Ideally we should use assembler


----------



## Crivens (Feb 2, 2019)

Spartrekus said:


> could be possible. In fact, Lisp always existed. tcl might be good.
> Ideally we should use assembler


Ahmmmm NO.
Ideally we should identify the 5% of the code which eat up 60% of the time and tune that code. Find the 1% that has 40% of the time and maybe use assembler for that. What you might gain from using assembler for more than a few very hot spots will be spent in debugging and porting. Also you need to re-tune everything by hand when the silicon changes.


----------



## kpedersen (Feb 2, 2019)

Yup, as far as shell scripts go... I'm possibly not going to use assembly any time soon 

I guess I'm just lazy XD


----------



## hruodr (Feb 2, 2019)

Lisp is after FORTRAN the second oldest high level programming language, the elementary part is easy to implement and it is powerful for its purpose. The later extensions are sure an alternative to scripting languages, but the syntax is not very readable. Some people say that LISP means: List of Insipid and Stupid Parenthesis.

Gnu Guile, a Scheme (Lisp dialect) interpreter, was mean as a concurrent to Tcl and is as Tcl also extensible with C programming. But, as far as I know, not much people use Guile, not even GNU emacs, but a lot use Tcl.

Tcl allow also recursive functions and depending on your programming style may seem to Lisp. I personally try to avoid recursiveness.

No, I do not follow *Spartrekus* with "Ideally we should use assembler". There are many, many reasons why this is not ideal. *Crivens* mentioned only one. One could also say, ideally we should save all electronic written documents as bitmap (I save my TeX code, not even as ps/PDF).

But the article I quoted (Worse is better) is not about Lisp, or not only about it, and it brings a point against C for everything.


----------



## Spartrekus (Feb 2, 2019)

Crivens said:


> Ahmmmm NO.
> Ideally we should identify the 5% of the code which eat up 60% of the time and tune that code. Find the 1% that has 40% of the time and maybe use assembler for that. What you might gain from using assembler for more than a few very hot spots will be spent in debugging and porting. Also you need to re-tune everything by hand when the silicon changes.



Assembler allows to spend (lot of) time on a smaller approach, which could gain in efficiency for a given (small) base operating system.


			https://www.tuhs.org/cgi-bin/utree.pl?file=V1
		



			MikeOS - simple x86 assembly language operating system


----------



## hruodr (Feb 2, 2019)

*Spartrekus*, perhaps you know this wiki: https://wiki.osdev.org/Main_Page

But till now you have not given real arguments for your absolute C/assembler view, but the opposite: when you write the ideal is other thing of what you do, you are recognizing that the non-ideal has advantages.


----------



## Crivens (Feb 2, 2019)

hruodr said:


> One could also say, ideally we should save all electronic written documents as bitmap (I save my TeX code, not even as ps/PDF).

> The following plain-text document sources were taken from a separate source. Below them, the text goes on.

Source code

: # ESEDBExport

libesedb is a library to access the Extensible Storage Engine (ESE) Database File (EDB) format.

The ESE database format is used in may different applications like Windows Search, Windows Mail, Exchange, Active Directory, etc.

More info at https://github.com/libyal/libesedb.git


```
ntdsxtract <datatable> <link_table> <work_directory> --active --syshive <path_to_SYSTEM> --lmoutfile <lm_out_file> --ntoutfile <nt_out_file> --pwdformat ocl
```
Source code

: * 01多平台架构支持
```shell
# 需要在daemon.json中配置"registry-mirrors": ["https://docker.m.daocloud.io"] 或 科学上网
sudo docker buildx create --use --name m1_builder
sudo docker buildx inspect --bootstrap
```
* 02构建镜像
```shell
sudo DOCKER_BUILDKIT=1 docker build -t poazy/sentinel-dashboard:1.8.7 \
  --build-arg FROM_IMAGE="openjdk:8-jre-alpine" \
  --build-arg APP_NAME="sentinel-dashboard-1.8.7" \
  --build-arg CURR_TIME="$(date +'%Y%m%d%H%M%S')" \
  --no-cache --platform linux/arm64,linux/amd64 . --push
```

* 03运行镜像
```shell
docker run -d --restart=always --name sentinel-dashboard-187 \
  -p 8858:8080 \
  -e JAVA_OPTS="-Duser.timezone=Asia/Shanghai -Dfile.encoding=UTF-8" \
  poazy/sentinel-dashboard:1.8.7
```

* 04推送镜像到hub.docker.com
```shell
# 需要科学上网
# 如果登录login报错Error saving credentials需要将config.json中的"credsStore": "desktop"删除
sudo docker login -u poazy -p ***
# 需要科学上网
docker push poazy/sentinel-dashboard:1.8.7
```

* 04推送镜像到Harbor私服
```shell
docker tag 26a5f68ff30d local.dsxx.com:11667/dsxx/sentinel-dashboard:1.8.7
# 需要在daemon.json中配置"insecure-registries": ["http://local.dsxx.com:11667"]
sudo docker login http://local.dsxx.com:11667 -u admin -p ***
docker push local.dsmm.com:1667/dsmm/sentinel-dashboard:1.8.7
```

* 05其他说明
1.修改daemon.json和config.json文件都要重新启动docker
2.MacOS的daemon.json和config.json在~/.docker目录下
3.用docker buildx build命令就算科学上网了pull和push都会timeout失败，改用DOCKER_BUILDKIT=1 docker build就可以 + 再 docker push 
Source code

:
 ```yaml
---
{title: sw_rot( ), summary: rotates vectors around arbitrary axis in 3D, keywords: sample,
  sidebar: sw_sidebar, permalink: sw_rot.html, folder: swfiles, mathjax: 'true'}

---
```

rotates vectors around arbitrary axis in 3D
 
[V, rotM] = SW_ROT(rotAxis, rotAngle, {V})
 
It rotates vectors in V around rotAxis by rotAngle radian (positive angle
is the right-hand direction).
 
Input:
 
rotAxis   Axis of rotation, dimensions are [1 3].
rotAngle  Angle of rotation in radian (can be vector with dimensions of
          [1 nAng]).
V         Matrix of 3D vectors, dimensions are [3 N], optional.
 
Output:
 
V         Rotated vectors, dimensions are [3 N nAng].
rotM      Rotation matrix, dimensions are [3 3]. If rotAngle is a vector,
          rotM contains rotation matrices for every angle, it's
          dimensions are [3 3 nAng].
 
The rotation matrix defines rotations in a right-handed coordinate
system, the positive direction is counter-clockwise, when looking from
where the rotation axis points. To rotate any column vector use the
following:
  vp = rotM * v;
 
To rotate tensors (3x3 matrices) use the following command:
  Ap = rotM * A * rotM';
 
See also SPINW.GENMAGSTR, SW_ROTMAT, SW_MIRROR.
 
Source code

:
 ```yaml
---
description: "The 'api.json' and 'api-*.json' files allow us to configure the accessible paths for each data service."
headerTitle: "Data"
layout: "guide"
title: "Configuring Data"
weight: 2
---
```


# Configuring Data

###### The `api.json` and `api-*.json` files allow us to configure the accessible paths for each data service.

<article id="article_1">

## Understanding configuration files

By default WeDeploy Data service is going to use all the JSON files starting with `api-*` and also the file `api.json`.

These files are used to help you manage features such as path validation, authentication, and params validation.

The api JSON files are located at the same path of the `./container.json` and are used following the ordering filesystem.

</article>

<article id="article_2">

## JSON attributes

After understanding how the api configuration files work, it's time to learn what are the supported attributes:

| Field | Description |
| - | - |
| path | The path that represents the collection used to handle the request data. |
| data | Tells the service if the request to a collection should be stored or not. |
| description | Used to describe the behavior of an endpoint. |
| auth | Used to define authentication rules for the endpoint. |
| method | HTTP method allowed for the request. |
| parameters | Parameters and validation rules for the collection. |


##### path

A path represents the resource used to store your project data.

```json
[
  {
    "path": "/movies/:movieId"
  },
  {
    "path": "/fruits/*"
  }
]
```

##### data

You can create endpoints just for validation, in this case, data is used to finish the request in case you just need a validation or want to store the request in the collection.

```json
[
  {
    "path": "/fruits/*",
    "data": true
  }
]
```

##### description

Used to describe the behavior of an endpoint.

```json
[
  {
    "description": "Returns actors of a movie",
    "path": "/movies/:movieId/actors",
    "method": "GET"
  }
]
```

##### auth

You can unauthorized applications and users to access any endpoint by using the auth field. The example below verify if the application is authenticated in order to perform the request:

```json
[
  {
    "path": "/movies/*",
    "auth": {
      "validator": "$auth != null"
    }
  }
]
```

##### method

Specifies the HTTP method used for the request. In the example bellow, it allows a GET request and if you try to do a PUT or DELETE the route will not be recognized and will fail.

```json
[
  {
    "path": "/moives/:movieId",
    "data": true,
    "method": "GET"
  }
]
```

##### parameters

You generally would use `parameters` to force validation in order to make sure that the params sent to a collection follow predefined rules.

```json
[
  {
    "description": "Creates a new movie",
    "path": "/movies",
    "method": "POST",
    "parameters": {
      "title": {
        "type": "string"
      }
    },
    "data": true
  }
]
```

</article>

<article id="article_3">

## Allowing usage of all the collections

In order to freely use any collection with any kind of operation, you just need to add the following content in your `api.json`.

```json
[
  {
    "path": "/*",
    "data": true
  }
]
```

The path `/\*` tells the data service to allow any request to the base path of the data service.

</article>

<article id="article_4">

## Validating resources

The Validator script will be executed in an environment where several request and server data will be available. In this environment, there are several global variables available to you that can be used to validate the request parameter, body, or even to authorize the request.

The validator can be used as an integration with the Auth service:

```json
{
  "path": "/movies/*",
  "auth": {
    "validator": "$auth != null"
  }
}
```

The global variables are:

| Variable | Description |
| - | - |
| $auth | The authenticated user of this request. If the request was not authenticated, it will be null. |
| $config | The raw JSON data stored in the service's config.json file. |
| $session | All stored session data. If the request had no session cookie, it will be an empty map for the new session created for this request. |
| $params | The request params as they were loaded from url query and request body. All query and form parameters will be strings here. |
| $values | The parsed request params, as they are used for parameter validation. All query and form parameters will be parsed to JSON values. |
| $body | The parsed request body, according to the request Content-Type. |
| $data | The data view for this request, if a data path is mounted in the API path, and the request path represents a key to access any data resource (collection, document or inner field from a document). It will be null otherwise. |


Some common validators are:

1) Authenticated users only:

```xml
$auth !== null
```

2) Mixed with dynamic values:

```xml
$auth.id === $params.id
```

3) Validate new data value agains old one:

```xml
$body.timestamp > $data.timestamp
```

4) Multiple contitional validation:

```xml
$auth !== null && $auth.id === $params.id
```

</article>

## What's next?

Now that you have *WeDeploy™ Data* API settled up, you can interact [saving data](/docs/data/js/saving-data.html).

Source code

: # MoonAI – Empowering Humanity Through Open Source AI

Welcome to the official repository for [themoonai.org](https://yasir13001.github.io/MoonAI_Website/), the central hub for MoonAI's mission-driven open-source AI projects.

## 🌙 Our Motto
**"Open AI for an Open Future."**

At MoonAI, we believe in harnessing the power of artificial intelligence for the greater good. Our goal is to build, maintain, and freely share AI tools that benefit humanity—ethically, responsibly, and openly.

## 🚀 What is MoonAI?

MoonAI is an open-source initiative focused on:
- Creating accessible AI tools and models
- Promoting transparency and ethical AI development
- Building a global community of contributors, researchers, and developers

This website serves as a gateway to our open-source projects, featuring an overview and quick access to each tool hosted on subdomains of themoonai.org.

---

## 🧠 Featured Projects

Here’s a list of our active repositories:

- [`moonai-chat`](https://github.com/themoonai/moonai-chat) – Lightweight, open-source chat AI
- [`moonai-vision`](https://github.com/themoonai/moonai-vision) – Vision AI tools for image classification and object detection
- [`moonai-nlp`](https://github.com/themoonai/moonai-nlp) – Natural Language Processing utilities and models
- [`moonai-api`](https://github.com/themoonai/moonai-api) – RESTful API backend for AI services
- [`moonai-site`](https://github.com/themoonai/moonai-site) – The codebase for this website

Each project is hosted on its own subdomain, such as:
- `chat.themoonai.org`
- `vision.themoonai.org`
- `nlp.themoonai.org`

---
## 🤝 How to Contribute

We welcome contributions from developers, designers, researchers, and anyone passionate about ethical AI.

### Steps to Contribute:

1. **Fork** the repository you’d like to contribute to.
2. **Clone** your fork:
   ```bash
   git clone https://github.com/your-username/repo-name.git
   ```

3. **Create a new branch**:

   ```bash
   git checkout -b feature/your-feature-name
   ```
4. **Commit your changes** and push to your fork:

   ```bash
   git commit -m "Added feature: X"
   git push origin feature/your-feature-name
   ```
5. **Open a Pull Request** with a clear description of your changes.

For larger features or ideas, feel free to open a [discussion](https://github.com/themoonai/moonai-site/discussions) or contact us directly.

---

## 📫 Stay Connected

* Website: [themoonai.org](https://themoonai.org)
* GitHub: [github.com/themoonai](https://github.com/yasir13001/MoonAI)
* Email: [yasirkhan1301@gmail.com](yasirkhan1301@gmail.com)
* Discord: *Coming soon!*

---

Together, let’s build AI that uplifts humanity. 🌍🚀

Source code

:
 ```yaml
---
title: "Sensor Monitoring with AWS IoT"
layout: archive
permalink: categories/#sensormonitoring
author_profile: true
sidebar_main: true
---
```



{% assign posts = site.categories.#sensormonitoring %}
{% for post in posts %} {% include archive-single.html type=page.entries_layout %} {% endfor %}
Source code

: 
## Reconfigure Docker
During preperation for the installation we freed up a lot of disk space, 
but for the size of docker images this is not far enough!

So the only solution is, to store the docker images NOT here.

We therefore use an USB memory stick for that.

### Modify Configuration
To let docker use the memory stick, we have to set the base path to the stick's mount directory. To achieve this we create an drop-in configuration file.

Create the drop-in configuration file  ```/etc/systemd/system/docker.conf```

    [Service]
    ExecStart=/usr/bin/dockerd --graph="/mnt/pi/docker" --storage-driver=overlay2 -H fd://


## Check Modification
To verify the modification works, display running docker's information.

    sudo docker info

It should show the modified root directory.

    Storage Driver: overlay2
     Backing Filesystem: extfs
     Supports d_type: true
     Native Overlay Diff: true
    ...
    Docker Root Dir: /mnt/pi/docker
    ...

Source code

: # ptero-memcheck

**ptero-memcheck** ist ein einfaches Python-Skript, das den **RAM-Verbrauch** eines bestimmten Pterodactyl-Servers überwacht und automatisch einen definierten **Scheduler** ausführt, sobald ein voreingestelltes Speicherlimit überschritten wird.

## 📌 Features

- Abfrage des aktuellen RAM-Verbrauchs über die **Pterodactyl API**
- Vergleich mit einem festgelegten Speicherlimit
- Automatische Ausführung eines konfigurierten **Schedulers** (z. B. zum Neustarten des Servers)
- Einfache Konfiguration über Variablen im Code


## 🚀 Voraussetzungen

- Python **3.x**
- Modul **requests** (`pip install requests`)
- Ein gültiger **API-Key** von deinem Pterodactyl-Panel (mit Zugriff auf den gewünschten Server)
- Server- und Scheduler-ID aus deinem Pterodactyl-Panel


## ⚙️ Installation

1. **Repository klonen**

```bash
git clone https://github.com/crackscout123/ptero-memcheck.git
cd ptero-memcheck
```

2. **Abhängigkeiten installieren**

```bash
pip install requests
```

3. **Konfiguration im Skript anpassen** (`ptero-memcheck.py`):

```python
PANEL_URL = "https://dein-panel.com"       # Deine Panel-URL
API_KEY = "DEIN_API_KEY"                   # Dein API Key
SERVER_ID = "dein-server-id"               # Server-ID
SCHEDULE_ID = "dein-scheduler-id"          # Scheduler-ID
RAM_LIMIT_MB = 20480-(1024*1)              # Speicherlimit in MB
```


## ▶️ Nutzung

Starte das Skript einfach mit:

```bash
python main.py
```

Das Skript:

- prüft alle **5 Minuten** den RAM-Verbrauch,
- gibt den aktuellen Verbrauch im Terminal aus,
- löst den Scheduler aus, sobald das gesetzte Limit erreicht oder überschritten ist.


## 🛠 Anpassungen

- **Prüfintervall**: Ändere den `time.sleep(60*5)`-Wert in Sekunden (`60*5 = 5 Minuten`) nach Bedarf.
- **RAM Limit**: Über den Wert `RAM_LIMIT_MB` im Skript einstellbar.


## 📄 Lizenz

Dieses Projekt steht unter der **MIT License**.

I know of one company where the long term archive for safety relevant stuff (about 30 years storage) ONLY accepts ASCII and PNG. Want to hand in your presentation, .doc or .pdf? Print it out page for page.


----------



## hruodr (Feb 2, 2019)

*Crivens*, this is perhaps offtopic inside of offtopic thread. 

I begun to use again FreeBSD because ZFS hails files using redundancy. Although ZFS is bloated for an archiving file system, I think (or hope) it will be there for 30 years: for normal use I preffer ufs. I use magnetic disks, not flash rom, for archiving, but the firmware of the disc is sure flash rom and the whole data goes with it. And are modern magnetic disks or tapes with so dense data reliable? And of course the format of the data must be readable in the future. Archiving is not a simple problem, is not solved, and unfortunately it seems there is no much interest.


----------



## Spartrekus (Feb 2, 2019)

hruodr said:


> *Crivens*, this is perhaps offtopic inside of offtopic thread.
> 
> I begun to use again FreeBSD because ZFS hails files using redundancy. Although ZFS is bloated for an archiving file system, I think (or hope) it will be there for 30 years: for normal use I preffer ufs. I use magnetic disks, not flash rom, for archiving, but the firmware of the disc is sure flash rom and the whole data goes with it. And are modern magnetic disks or tapes with so dense data reliable? And of course the format of the data must be readable in the future. Archiving is not a simple problem, is not solved, and unfortunately it seems there is no much interest.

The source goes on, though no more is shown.